Han Products manufactures 60,000 units of part S-6 each year for use on its production line. At this level of activity, the cost per unit for part S-6 is as follows:

Direct materials $ 6.50
Direct labour 12.50
Variable overhead 5.50
Fixed overhead 10.80
Total cost per part $ 35.30

An outside supplier has offered to sell 53,000 units of part S-6 each year to Han Products for $31.00 per part. If Han Products accepts this offer, the facilities now being used to manufacture part S-6 could be rented to another company at an annual rental of $108,000. However, Han Products has determined that 30% of the fixed overhead being applied to part S-6 will be avoided if part S-6 is purchased from the outside supplier.

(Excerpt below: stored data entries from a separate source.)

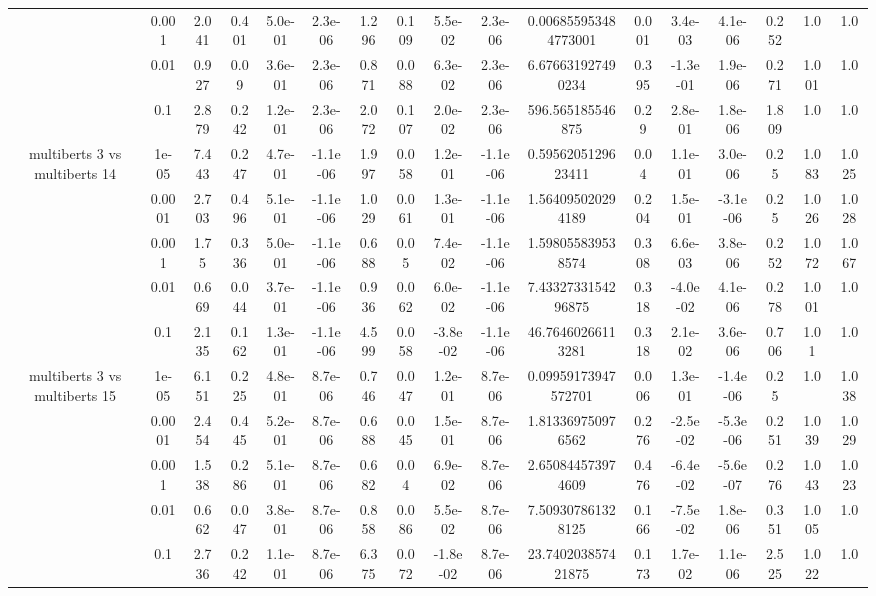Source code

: \begin{tabular}{|c|c|c|c|c|c|c|c|c|c|c|c|c|c|c|c|c|}
 & 0.001 & 2.041 & 0.401 & 5.0e-01 & 2.3e-06 & 1.296 & 0.109 & 5.5e-02 & 2.3e-06 & 0.006855953484773001 & 0.001 & 3.4e-03 & 4.1e-06 & 0.252 & 1.0 & 1.0 \\
 & 0.01 & 0.927 & 0.09 & 3.6e-01 & 2.3e-06 & 0.871 & 0.088 & 6.3e-02 & 2.3e-06 & 6.676631927490234 & 0.395 & -1.3e-01 & 1.9e-06 & 0.271 & 1.001 & 1.0 \\
 & 0.1 & 2.879 & 0.242 & 1.2e-01 & 2.3e-06 & 2.072 & 0.107 & 2.0e-02 & 2.3e-06 & 596.565185546875 & 0.29 & 2.8e-01 & 1.8e-06 & 1.809 & 1.0 & 1.0 \\
\hline
\multirow{5}{*}{multiberts 3 vs multiberts 14} & 1e-05 & 7.443 & 0.247 & 4.7e-01 & -1.1e-06 & 1.997 & 0.058 & 1.2e-01 & -1.1e-06 & 0.5956205129623411 & 0.04 & 1.1e-01 & 3.0e-06 & 0.25 & 1.083 & 1.025 \\
 & 0.0001 & 2.703 & 0.496 & 5.1e-01 & -1.1e-06 & 1.029 & 0.061 & 1.3e-01 & -1.1e-06 & 1.564095020294189 & 0.204 & 1.5e-01 & -3.1e-06 & 0.25 & 1.026 & 1.028 \\
 & 0.001 & 1.75 & 0.336 & 5.0e-01 & -1.1e-06 & 0.688 & 0.05 & 7.4e-02 & -1.1e-06 & 1.598055839538574 & 0.308 & 6.6e-03 & 3.8e-06 & 0.252 & 1.072 & 1.067 \\
 & 0.01 & 0.669 & 0.044 & 3.7e-01 & -1.1e-06 & 0.936 & 0.062 & 6.0e-02 & -1.1e-06 & 7.4332733154296875 & 0.318 & -4.0e-02 & 4.1e-06 & 0.278 & 1.001 & 1.0 \\
 & 0.1 & 2.135 & 0.162 & 1.3e-01 & -1.1e-06 & 4.599 & 0.058 & -3.8e-02 & -1.1e-06 & 46.76460266113281 & 0.318 & 2.1e-02 & 3.6e-06 & 0.706 & 1.01 & 1.0 \\
\hline
\multirow{5}{*}{multiberts 3 vs multiberts 15} & 1e-05 & 6.151 & 0.225 & 4.8e-01 & 8.7e-06 & 0.746 & 0.047 & 1.2e-01 & 8.7e-06 & 0.09959173947572701 & 0.006 & 1.3e-01 & -1.4e-06 & 0.25 & 1.0 & 1.038 \\
 & 0.0001 & 2.454 & 0.445 & 5.2e-01 & 8.7e-06 & 0.688 & 0.045 & 1.5e-01 & 8.7e-06 & 1.813369750976562 & 0.276 & -2.5e-02 & -5.3e-06 & 0.251 & 1.039 & 1.029 \\
 & 0.001 & 1.538 & 0.286 & 5.1e-01 & 8.7e-06 & 0.682 & 0.04 & 6.9e-02 & 8.7e-06 & 2.650844573974609 & 0.476 & -6.4e-02 & -5.6e-07 & 0.276 & 1.043 & 1.023 \\
 & 0.01 & 0.662 & 0.047 & 3.8e-01 & 8.7e-06 & 0.858 & 0.086 & 5.5e-02 & 8.7e-06 & 7.509307861328125 & 0.166 & -7.5e-02 & 1.8e-06 & 0.351 & 1.005 & 1.0 \\
 & 0.1 & 2.736 & 0.242 & 1.1e-01 & 8.7e-06 & 6.375 & 0.072 & -1.8e-02 & 8.7e-06 & 23.740203857421875 & 0.173 & 1.7e-02 & 1.1e-06 & 2.525 & 1.022 & 1.0 \\

\end{tabular}

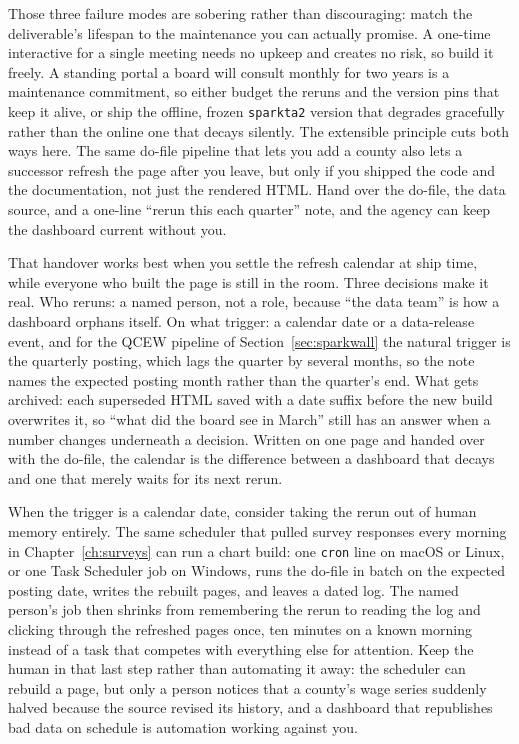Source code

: Those three failure modes are sobering rather than discouraging: match the deliverable's lifespan to the maintenance you can actually promise. A one-time interactive for a single meeting needs no upkeep and creates no risk, so build it freely. A standing portal a board will consult monthly for two years is a maintenance commitment, so either budget the reruns and the version pins that keep it alive, or ship the offline, frozen \texttt{sparkta2} version that degrades gracefully rather than the online one that decays silently. The extensible principle cuts both ways here. The same do-file pipeline that lets you add a county also lets a successor refresh the page after you leave, but only if you shipped the code and the documentation, not just the rendered HTML. Hand over the do-file, the data source, and a one-line \enquote{rerun this each quarter} note, and the agency can keep the dashboard current without you.

That handover works best when you settle the refresh calendar at ship time, while everyone who built the page is still in the room. Three decisions make it real. Who reruns: a named person, not a role, because \enquote{the data team} is how a dashboard orphans itself. On what trigger: a calendar date or a data-release event, and for the QCEW pipeline of Section~\ref{sec:sparkwall} the natural trigger is the quarterly posting, which lags the quarter by several months, so the note names the expected posting month rather than the quarter's end. What gets archived: each superseded HTML saved with a date suffix before the new build overwrites it, so \enquote{what did the board see in March} still has an answer when a number changes underneath a decision. Written on one page and handed over with the do-file, the calendar is the difference between a dashboard that decays and one that merely waits for its next rerun.

When the trigger is a calendar date, consider taking the rerun out of human memory entirely. The same scheduler that pulled survey responses every morning in Chapter~\ref{ch:surveys} can run a chart build: one \texttt{cron} line on macOS or Linux, or one Task Scheduler job on Windows, runs the do-file in batch on the expected posting date, writes the rebuilt pages, and leaves a dated log. The named person's job then shrinks from remembering the rerun to reading the log and clicking through the refreshed pages once, ten minutes on a known morning instead of a task that competes with everything else for attention. Keep the human in that last step rather than automating it away: the scheduler can rebuild a page, but only a person notices that a county's wage series suddenly halved because the source revised its history, and a dashboard that republishes bad data on schedule is automation working against you.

2. What is the annual rental value at which the company will be indifferent between the two options? (Round "Total costs" and final answer to the nearest whole dollar amount.)

To determine the annual rental value at which the company will be indifferent between manufacturing part S-6 in-house or purchasing it from the outside supplier, we need to compare the total costs of both options.

First, let's calculate the total cost of manufacturing part S-6 in-house:

Total cost per part = Direct materials + Direct labor + Variable overhead + Fixed overhead
Total cost per part = $6.50 + $12.50 + $5.50 + $10.80
Total cost per part = $35.30

Total cost of manufacturing in-house = Total cost per part * Number of units manufactured
Total cost of manufacturing in-house = $35.30 * 60,000 units
Total cost of manufacturing in-house = $2,118,000

Now, let's calculate the total cost of purchasing part S-6 from the outside supplier:

Total cost of purchasing = Purchase price per part * Number of units purchased
Total cost of purchasing = $31.00 * 53,000 units
Total cost of purchasing = $1,643,000

Next, let's consider the avoided fixed overhead by purchasing from the outside supplier:

Avoided fixed overhead = 30% of the fixed overhead applied to part S-6 * Number of units purchased
Avoided fixed overhead = 0.30 * $10.80 * 53,000 units
Avoided fixed overhead = $163,080

Finally, let's calculate the annual rental value that would make the company indifferent between the two options:

Annual rental value = Total cost of manufacturing in-house - Total cost of purchasing + Avoided fixed overhead
Annual rental value = $2,118,000 - $1,643,000 + $163,080
Annual rental value = $638,080

Therefore, the annual rental value at which the company will be indifferent between the two options is $638,080.